Repeat exactly the lines below that lie between the line with "During commissioning, AuxTel" and the line with "Single-visit and matched-visit", counting both of those lines as part of the answer.

-------------------------

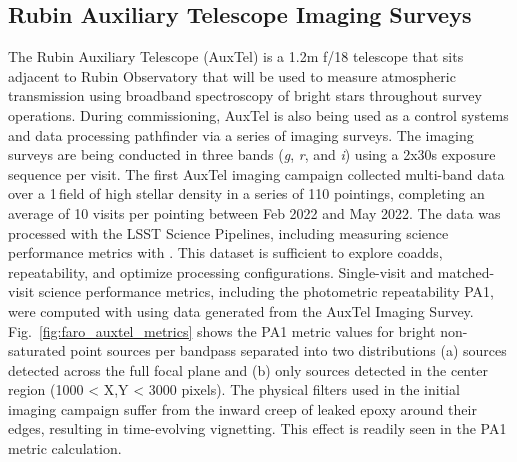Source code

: \subsection{Rubin Auxiliary Telescope Imaging Surveys} \label{ssec:auxtel}

The Rubin Auxiliary Telescope\cite{10.1117/12.2561112} (AuxTel) is a 1.2m f/18 telescope that sits adjacent to Rubin Observatory that will be used to measure atmospheric transmission using broadband spectroscopy of bright stars throughout survey operations. 
During commissioning, AuxTel is also being used as a control systems and data processing pathfinder via a series of imaging surveys. The imaging surveys are being conducted in three bands (\emph{g}, \emph{r}, and \emph{i}) using a 2x30s exposure sequence per visit.
The first AuxTel imaging campaign collected multi-band data over a 1\,\degsq field of high stellar density in a series of 110 pointings, completing an average of 10 visits per pointing between Feb 2022 and May 2022. The data was processed with the LSST Science Pipelines, including measuring science performance metrics with \faro. This dataset is sufficient to explore coadds, repeatability, and optimize processing configurations.
Single-visit and matched-visit science performance metrics, including the photometric repeatability PA1, were computed with \faro using data generated from the AuxTel Imaging Survey.
Fig.~\ref{fig:faro_auxtel_metrics} shows the PA1 metric values for bright non-saturated  point sources per bandpass separated into two distributions (a) sources detected across the full focal plane and (b) only sources detected in the center  region (1000 < X,Y < 3000 pixels). The physical filters used in the initial imaging campaign suffer from the inward creep of leaked epoxy around their edges, resulting in time-evolving vignetting. This effect is readily seen in the PA1 metric calculation.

-------------------------

WRITTEN REPLY:
During commissioning, AuxTel is also being used as a control systems and data processing pathfinder via a series of imaging surveys. The imaging surveys are being conducted in three bands (\emph{g}, \emph{r}, and \emph{i}) using a 2x30s exposure sequence per visit.
The first AuxTel imaging campaign collected multi-band data over a 1\,\degsq field of high stellar density in a series of 110 pointings, completing an average of 10 visits per pointing between Feb 2022 and May 2022. The data was processed with the LSST Science Pipelines, including measuring science performance metrics with \faro. This dataset is sufficient to explore coadds, repeatability, and optimize processing configurations.
Single-visit and matched-visit science performance metrics, including the photometric repeatability PA1, were computed with \faro using data generated from the AuxTel Imaging Survey.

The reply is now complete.